WORK TASK –
All that should be output is the block of lines below from the line with "- **Agent 1: Code" to the line with "- Tools: GitHub Code", both included, exactly as written.

-- MATERIAL PROVIDED follows --

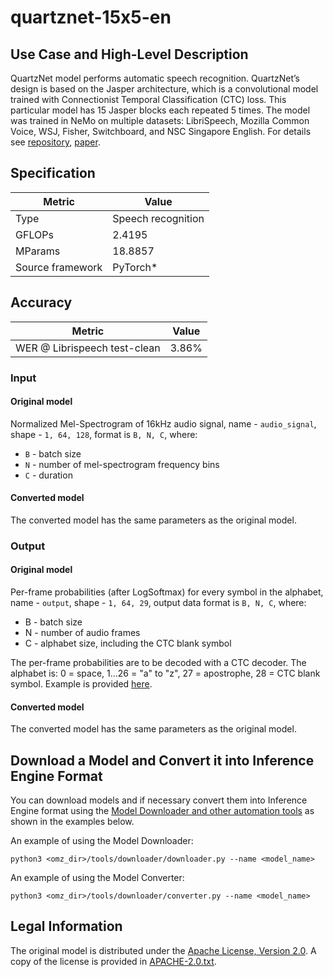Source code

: # quartznet-15x5-en

## Use Case and High-Level Description

QuartzNet model performs automatic speech recognition. QuartzNet’s design is based on the Jasper architecture,
which is a convolutional model trained with Connectionist Temporal Classification (CTC) loss.
This particular model has 15 Jasper blocks each repeated 5 times. The model was trained in NeMo on multiple datasets:
LibriSpeech, Mozilla Common Voice, WSJ, Fisher, Switchboard, and NSC Singapore English.
For details see [repository](https://github.com/NVIDIA/NeMo), [paper](https://arxiv.org/pdf/1910.10261.pdf).

## Specification

| Metric           | Value              |
| ---------------- | ------------------ |
| Type             | Speech recognition |
| GFLOPs           | 2.4195             |
| MParams          | 18.8857            |
| Source framework | PyTorch\*          |

## Accuracy

| Metric                       | Value |
| ---------------------------- | ----- |
| WER @ Librispeech test-clean | 3.86% |

### Input

#### Original model

Normalized Mel-Spectrogram of 16kHz audio signal, name - `audio_signal`,  shape - `1, 64, 128`, format is `B, N, C`, where:

- `B` - batch size
- `N` - number of mel-spectrogram frequency bins
- `C` - duration

#### Converted model

The converted model has the same parameters as the original model.

### Output

#### Original model

Per-frame probabilities (after LogSoftmax) for every symbol in the alphabet, name - `output`,  shape - `1, 64, 29`, output data format is `B, N, C`, where:

- B - batch size
- N - number of audio frames
- C - alphabet size, including the CTC blank symbol

The per-frame probabilities are to be decoded with a CTC decoder.
The alphabet is: 0 = space, 1...26 = "a" to "z", 27 = apostrophe, 28 = CTC blank symbol. Example is provided [here](../../../demos/speech_recognition_demo/python/default_alphabet_example.conf).

#### Converted model

The converted model has the same parameters as the original model.

## Download a Model and Convert it into Inference Engine Format

You can download models and if necessary convert them into Inference Engine format using the [Model Downloader and other automation tools](../../../tools/downloader/README.md) as shown in the examples below.

An example of using the Model Downloader:
```
python3 <omz_dir>/tools/downloader/downloader.py --name <model_name>
```

An example of using the Model Converter:
```
python3 <omz_dir>/tools/downloader/converter.py --name <model_name>
```

## Legal Information

The original model is distributed under the
[Apache License, Version 2.0](https://raw.githubusercontent.com/NVIDIA/NeMo/main/LICENSE).
A copy of the license is provided in [APACHE-2.0.txt](../licenses/APACHE-2.0.txt).

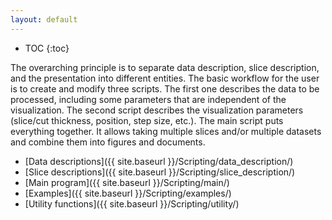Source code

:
 ```yaml
---
layout: default
---
```


* TOC
{:toc}

The overarching principle is to separate data description, slice description, and the presentation into different entities.
The basic workflow for the user is to create and modify three scripts. The first one describes 
the data to be processed, including some parameters that are independent of the visualization.
The second script describes the visualization parameters (slice/cut thickness, position, step size, etc.).
The main script puts everything together. It allows taking multiple slices and/or multiple datasets and 
combine them into figures and documents.

* [Data descriptions]({{ site.baseurl }}/Scripting/data_description/)
* [Slice descriptions]({{ site.baseurl }}/Scripting/slice_description/)
* [Main program]({{ site.baseurl }}/Scripting/main/)
* [Examples]({{ site.baseurl }}/Scripting/examples/)
* [Utility functions]({{ site.baseurl }}/Scripting/utility/)

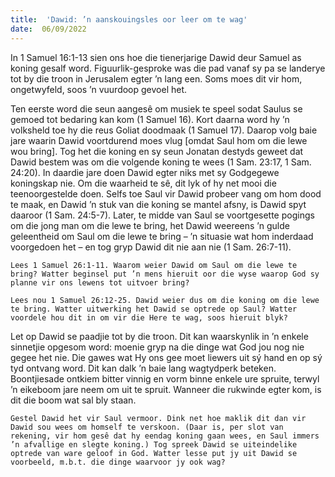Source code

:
 ```yaml
---
title:  'Dawid: ’n aanskouingsles oor leer om te wag'
date:  06/09/2022
---
```


In 1 Samuel 16:1-13 sien ons hoe die tienerjarige Dawid deur Samuel as koning gesalf word. Figuurlik-gesproke was die pad vanaf sy pa se landerye tot by die troon in Jerusalem egter ’n lang een. Soms moes dit vir hom, ongetwyfeld, soos ’n vuurdoop gevoel het.

Ten eerste word die seun aangesê om musiek te speel sodat Saulus se gemoed tot bedaring kan kom (1 Samuel 16). Kort daarna word hy ’n volksheld toe hy die reus Goliat doodmaak (1 Samuel 17). Daarop volg baie jare waarin Dawid voortdurend moes vlug [omdat Saul hom om die lewe wou bring]. Tog het die koning en sy seun Jonatan destyds geweet dat Dawid bestem was om die volgende koning te wees (1 Sam. 23:17, 1 Sam. 24:20). In daardie jare doen Dawid egter niks met sy Godgegewe koningskap nie. Om die waarheid te sê, dit lyk of hy net mooi die teenoorgestelde doen. Selfs toe Saul vir Dawid probeer vang om hom dood te maak, en Dawid ’n stuk van die koning se mantel afsny, is Dawid spyt daaroor (1 Sam. 24:5-7). Later, te midde van Saul se voortgesette pogings om die jong man om die lewe te bring, het Dawid weereens ’n gulde geleentheid om Saul om die lewe te bring – ’n situasie wat hom inderdaad voorgedoen het – en tog gryp Dawid dit nie aan nie (1 Sam. 26:7-11).

`Lees 1 Samuel 26:1-11. Waarom weier Dawid om Saul om die lewe te bring? Watter beginsel put ’n mens hieruit oor die wyse waarop God sy planne vir ons lewens tot uitvoer bring?`

`Lees nou 1 Samuel 26:12-25. Dawid weier dus om die koning om die lewe te bring. Watter uitwerking het Dawid se optrede op Saul? Watter voordele hou dit in om vir die Here te wag, soos hieruit blyk?`

Let op Dawid se paadjie tot by die troon. Dit kan waarskynlik in ’n enkele sinnetjie opgesom word: moenie gryp na die dinge wat God jou nog nie gegee het nie. Die gawes wat Hy ons gee moet liewers uit sý hand en op sý tyd ontvang word. Dit kan dalk ’n baie lang wagtydperk beteken. Boontjiesade ontkiem bitter vinnig en vorm binne enkele ure spruite, terwyl ’n eikeboom jare neem om uit te spruit. Wanneer die rukwinde egter kom, is dit die boom wat sal bly staan.

`Gestel Dawid het vir Saul vermoor. Dink net hoe maklik dit dan vir Dawid sou wees om homself te verskoon. (Daar is, per slot van rekening, vir hom gesê dat hy eendag koning gaan wees, en Saul immers ’n afvallige en slegte koning.) Tog spreek Dawid se uiteindelike optrede van ware geloof in God. Watter lesse put jy uit Dawid se voorbeeld, m.b.t. die dinge waarvoor jy ook wag?`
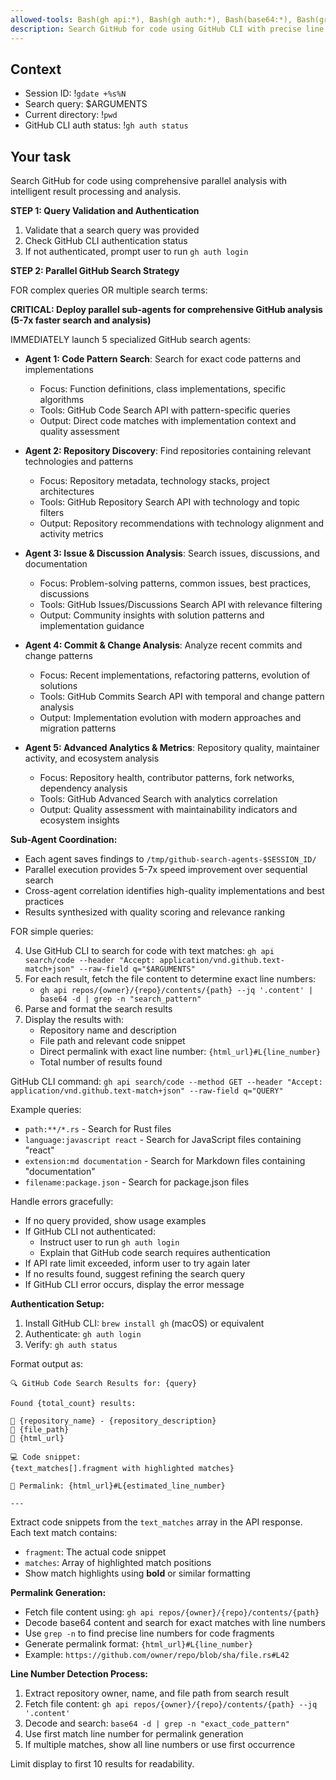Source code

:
 ```yaml
---
allowed-tools: Bash(gh api:*), Bash(gh auth:*), Bash(base64:*), Bash(grep:*), Bash(head:*)
description: Search GitHub for code using GitHub CLI with precise line number permalinks
---
```


## Context

- Session ID: !`gdate +%s%N`
- Search query: $ARGUMENTS
- Current directory: !`pwd`
- GitHub CLI auth status: !`gh auth status`

## Your task

Search GitHub for code using comprehensive parallel analysis with intelligent result processing and analysis.

**STEP 1: Query Validation and Authentication**

1. Validate that a search query was provided
2. Check GitHub CLI authentication status
3. If not authenticated, prompt user to run `gh auth login`

**STEP 2: Parallel GitHub Search Strategy**

FOR complex queries OR multiple search terms:

**CRITICAL: Deploy parallel sub-agents for comprehensive GitHub analysis (5-7x faster search and analysis)**

IMMEDIATELY launch 5 specialized GitHub search agents:

- **Agent 1: Code Pattern Search**: Search for exact code patterns and implementations
  - Focus: Function definitions, class implementations, specific algorithms
  - Tools: GitHub Code Search API with pattern-specific queries
  - Output: Direct code matches with implementation context and quality assessment

- **Agent 2: Repository Discovery**: Find repositories containing relevant technologies and patterns
  - Focus: Repository metadata, technology stacks, project architectures
  - Tools: GitHub Repository Search API with technology and topic filters
  - Output: Repository recommendations with technology alignment and activity metrics

- **Agent 3: Issue & Discussion Analysis**: Search issues, discussions, and documentation
  - Focus: Problem-solving patterns, common issues, best practices, discussions
  - Tools: GitHub Issues/Discussions Search API with relevance filtering
  - Output: Community insights with solution patterns and implementation guidance

- **Agent 4: Commit & Change Analysis**: Analyze recent commits and change patterns
  - Focus: Recent implementations, refactoring patterns, evolution of solutions
  - Tools: GitHub Commits Search API with temporal and change pattern analysis
  - Output: Implementation evolution with modern approaches and migration patterns

- **Agent 5: Advanced Analytics & Metrics**: Repository quality, maintainer activity, and ecosystem analysis
  - Focus: Repository health, contributor patterns, fork networks, dependency analysis
  - Tools: GitHub Advanced Search with analytics correlation
  - Output: Quality assessment with maintainability indicators and ecosystem insights

**Sub-Agent Coordination:**

- Each agent saves findings to `/tmp/github-search-agents-$SESSION_ID/`
- Parallel execution provides 5-7x speed improvement over sequential search
- Cross-agent correlation identifies high-quality implementations and best practices
- Results synthesized with quality scoring and relevance ranking

FOR simple queries:

4. Use GitHub CLI to search for code with text matches: `gh api search/code --header "Accept: application/vnd.github.text-match+json" --raw-field q="$ARGUMENTS"`
5. For each result, fetch the file content to determine exact line numbers:
   - `gh api repos/{owner}/{repo}/contents/{path} --jq '.content' | base64 -d | grep -n "search_pattern"`
6. Parse and format the search results
7. Display the results with:
   - Repository name and description
   - File path and relevant code snippet
   - Direct permalink with exact line number: `{html_url}#L{line_number}`
   - Total number of results found

GitHub CLI command: `gh api search/code --method GET --header "Accept: application/vnd.github.text-match+json" --raw-field q="QUERY"`

Example queries:

- `path:**/*.rs` - Search for Rust files
- `language:javascript react` - Search for JavaScript files containing "react"
- `extension:md documentation` - Search for Markdown files containing "documentation"
- `filename:package.json` - Search for package.json files

Handle errors gracefully:

- If no query provided, show usage examples
- If GitHub CLI not authenticated:
  - Instruct user to run `gh auth login`
  - Explain that GitHub code search requires authentication
- If API rate limit exceeded, inform user to try again later
- If no results found, suggest refining the search query
- If GitHub CLI error occurs, display the error message

**Authentication Setup:**

1. Install GitHub CLI: `brew install gh` (macOS) or equivalent
2. Authenticate: `gh auth login`
3. Verify: `gh auth status`

Format output as:

```
🔍 GitHub Code Search Results for: {query}

Found {total_count} results:

📁 {repository_name} - {repository_description}
📄 {file_path}
🔗 {html_url}

💻 Code snippet:
{text_matches[].fragment with highlighted matches}

🔗 Permalink: {html_url}#L{estimated_line_number}

---
```

Extract code snippets from the `text_matches` array in the API response. Each text match contains:

- `fragment`: The actual code snippet
- `matches`: Array of highlighted match positions
- Show match highlights using **bold** or similar formatting

**Permalink Generation:**

- Fetch file content using: `gh api repos/{owner}/{repo}/contents/{path}`
- Decode base64 content and search for exact matches with line numbers
- Use `grep -n` to find precise line numbers for code fragments
- Generate permalink format: `{html_url}#L{line_number}`
- Example: `https://github.com/owner/repo/blob/sha/file.rs#L42`

**Line Number Detection Process:**

1. Extract repository owner, name, and file path from search result
2. Fetch file content: `gh api repos/{owner}/{repo}/contents/{path} --jq '.content'`
3. Decode and search: `base64 -d | grep -n "exact_code_pattern"`
4. Use first match line number for permalink generation
5. If multiple matches, show all line numbers or use first occurrence

Limit display to first 10 results for readability.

-- MATERIAL PROVIDED concluded --

EXERCISE RESPONSE –
- **Agent 1: Code Pattern Search**: Search for exact code patterns and implementations
  - Focus: Function definitions, class implementations, specific algorithms
  - Tools: GitHub Code Search API with pattern-specific queries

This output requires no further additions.